I like @rrowlands ' proposal, though I think for closed Geo-Objects it should only be the end date/closing date that is synchronized and nothing else - due to closed organization units still displaying in the DHIS2 hierarchy, it wouldn't make sense to have them with NULL or empty labels in DHIS2.

SteeveEbener commented 1 year ago

Thanks @rfromthecastle . Is what you are describing rules that apply to any DHIS2 instances or only the Lao one?

I am not sure to understand point 2 as my understanding is that only tracked entities are carrying historical programmatic information, not org units => does DHIS2 indeed allow to select org units that do not exist anymore for creating graphs and tables?

In any case, I agree with your last paragraph ( for closed Geo-Objects it should only be the end date/closing date that is synchronized and nothing else - due to closed organization units still displaying in the DHIS2 hierarchy, it wouldn't make sense to have them with NULL or empty labels in DHIS2)

rfromthecastle commented 1 year ago

Hi @SteeveEbener, these are applicable to all DHIS2 instances except for the note at the end of point 2.

DHIS2 indeed allows you to select closed organization units for creating pivot tables and charts. See this example, where the two selected health centers closed at the end of 2019:

image

SteeveEbener commented 1 year ago

Thanks @rfromthecastle. If the end date/closing date is indeed used by DHIS 2 in this context then we should go for the option you mentioned and which I highlighted in my last comment: " for closed Geo-Objects it should only be the end date/closing date that is synchronized and nothing else - due to closed organization units still displaying in the DHIS2 hierarchy, it wouldn't make sense to have them with NULL or empty labels in DHIS2"

rrowlands commented 1 year ago

Hi @SteeveEbener and @rfromthecastle. I would like to propose a plan for closing out this ticket. If the following pseudocode is implemented in the GPR for sync:

if (geoObject.exists(today)) {
  dhis2Value = geoObject.getValue(today);
} else {
  dhis2Value = geoObject.getValue(geoObject.getMostRecentExistDate())
}

I believe it will handle all the concerns that have been brought up in this ticket. As you can see in this pseudocode, if the Geo-Object does not exist on the date of export, the system uses the data for the last day that the Geo-Object did exist.
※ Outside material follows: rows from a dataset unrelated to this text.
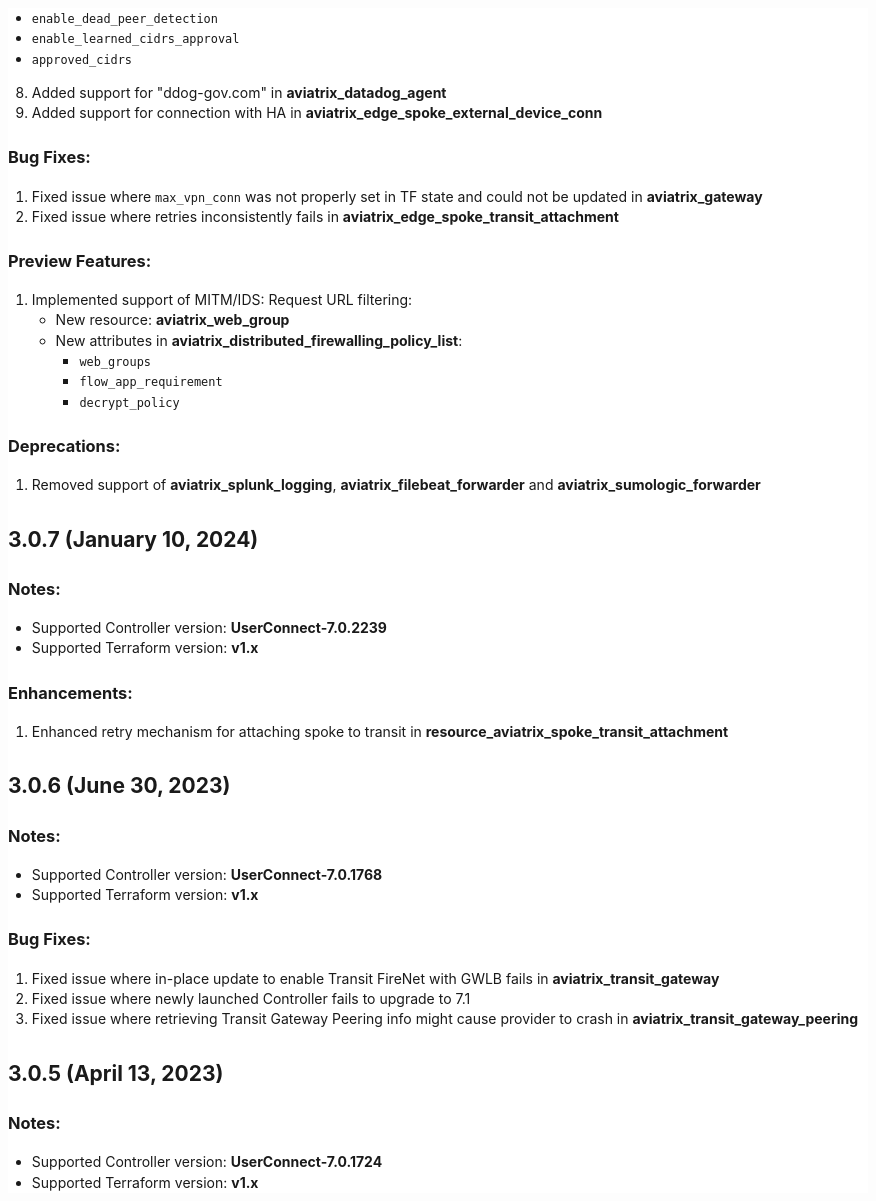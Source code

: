    - ``enable_dead_peer_detection``
   - ``enable_learned_cidrs_approval``
   - ``approved_cidrs``
8. Added support for "ddog-gov.com" in **aviatrix_datadog_agent**
9. Added support for connection with HA in **aviatrix_edge_spoke_external_device_conn**

### Bug Fixes:
1. Fixed issue where ``max_vpn_conn`` was not properly set in TF state and could not be updated in **aviatrix_gateway**
2. Fixed issue where retries inconsistently fails in **aviatrix_edge_spoke_transit_attachment**

### Preview Features:
1. Implemented support of MITM/IDS: Request URL filtering:
   - New resource: **aviatrix_web_group**
   - New attributes in **aviatrix_distributed_firewalling_policy_list**:
      - ``web_groups``
      - ``flow_app_requirement``
      - ``decrypt_policy``

### Deprecations:
1. Removed support of **aviatrix_splunk_logging**, **aviatrix_filebeat_forwarder** and **aviatrix_sumologic_forwarder**


## 3.0.7 (January 10, 2024)
### Notes:
- Supported Controller version: **UserConnect-7.0.2239**
- Supported Terraform version: **v1.x**

### Enhancements:
1. Enhanced retry mechanism for attaching spoke to transit in **resource_aviatrix_spoke_transit_attachment**


## 3.0.6 (June 30, 2023)
### Notes:
- Supported Controller version: **UserConnect-7.0.1768**
- Supported Terraform version: **v1.x**

### Bug Fixes:
1. Fixed issue where in-place update to enable Transit FireNet with GWLB fails in **aviatrix_transit_gateway**
2. Fixed issue where newly launched Controller fails to upgrade to 7.1
3. Fixed issue where retrieving Transit Gateway Peering info might cause provider to crash in **aviatrix_transit_gateway_peering**


## 3.0.5 (April 13, 2023)
### Notes:
- Supported Controller version: **UserConnect-7.0.1724**
- Supported Terraform version: **v1.x**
Given that as @SteeveEbener mentioned that DHIS2 doesn't support "data over time", I think that this behavior is the most in line with the most common way OrgUnits are used in DHIS2: sync the values for whatever the most recent date the Geo-Object existed.

This logic will only result in null labels if the labels are actually null in the GPR (which could be considered a defect in the data).
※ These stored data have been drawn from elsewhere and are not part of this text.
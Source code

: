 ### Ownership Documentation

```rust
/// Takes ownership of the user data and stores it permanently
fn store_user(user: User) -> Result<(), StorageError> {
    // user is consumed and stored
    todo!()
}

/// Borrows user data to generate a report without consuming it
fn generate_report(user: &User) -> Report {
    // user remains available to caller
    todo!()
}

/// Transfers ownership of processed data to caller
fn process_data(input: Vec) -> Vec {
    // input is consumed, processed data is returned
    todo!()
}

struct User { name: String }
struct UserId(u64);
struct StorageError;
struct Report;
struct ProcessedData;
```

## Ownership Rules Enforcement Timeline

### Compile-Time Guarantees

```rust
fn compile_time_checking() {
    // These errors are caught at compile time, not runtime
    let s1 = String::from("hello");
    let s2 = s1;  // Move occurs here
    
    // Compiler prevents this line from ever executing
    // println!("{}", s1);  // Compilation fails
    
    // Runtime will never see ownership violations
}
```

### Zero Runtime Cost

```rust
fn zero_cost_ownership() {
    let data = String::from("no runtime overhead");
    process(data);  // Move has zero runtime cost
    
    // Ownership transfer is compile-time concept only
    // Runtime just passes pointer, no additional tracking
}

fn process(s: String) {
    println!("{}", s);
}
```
Given that our system already does a more primitive version of this logic, I want to make clear to @rfromthecastle: I think that when you synced your Geo-Object did not have any display label (for the English locale), which is a very different situation than simply not having a display label on the day of export.

SteeveEbener commented 1 year ago

@rrowlands : Unless I am misunderstanding something, what you are proposing is not giving the expected result mentioned in my comment dated March 29.

rfromthecastle commented 1 year ago

Hi @rrowlands, does the pseudocode just cover syncing the opening/closing dates for Geo-Objects that no longer exist on the current date? In that case I'm good with it.

think that when you synced your Geo-Object did not have any display label (for the English locale), which is a very different situation than simply not having a display label on the day of export.

Not sure what you mean here? The original example (Banhan Health Center) did have a display label, but only from 1975-12-02 to 2021-08-15.

rrowlands commented 1 year ago

Not sure what you mean here? The original example (Banhan Health Center) did have a display label, but only from 1975-12-02 to 2021-08-15.

This is the root of my confusion on this issue. Our system should already handle this scenario just fine. It should (and does when I test it) use the display label for the '2021-08-15' value. The only way I can see you getting this error is if it didn't have any value for any time period (on the english locale).

Is this issue consistently still happening or did it only happen once?

rfromthecastle commented 1 year ago

I think I know what happened - Banhan Health Center was never in the original GPR health facility baseline import as it was already closed when we imported the list. We then added it in, in an effor to reconstruct historical changes of the HFML for Laos, and I tried to also sync this health center with DHIS2 even when no longer existent, so that in case it opens again in the future, it will be easy to push the change. What I'll try to do is mark it as existent for today's date, sync it, then close it and sync again and see what happens.

rfromthecastle commented 1 year ago

I've tried what I described in the previous comment, but, even though the error message no longer shows up, nothing from the closed Geo-Object synchronizes. The corresponding DHIS2 organization remains "open", i.e., the closing date remains empty. Therefore, I still think what @SteeveEbener suggested is needed:

Thanks @rfromthecastle. If the end date/closing date is indeed used by DHIS 2 in this context then we should go for the option you mentioned and which I highlighted in my last comment: " for closed Geo-Objects it should only be the end date/closing date that is synchronized and nothing else - due to closed organization units still displaying in the DHIS2 hierarchy, it wouldn't make sense to have them with NULL or empty labels in DHIS2"

rrowlands commented 1 year ago

Hi @rfromthecastle, I just checked on the laos server and the "Dev HMIS - Health Centers" sync configuration currently has the "Sync Non-Existent Geo-Objects" option disabled. Was this disabled when you synced? Can you try re-enabling it and running the sync process again and see if that fixes it?

rfromthecastle commented 1 year ago

Silly me! Forgot to check that box. Tried running it again with the box checked, but now running into #909 so I can't see if this resolves it.

rfromthecastle commented 1 year ago

Closing as determined as not being a bug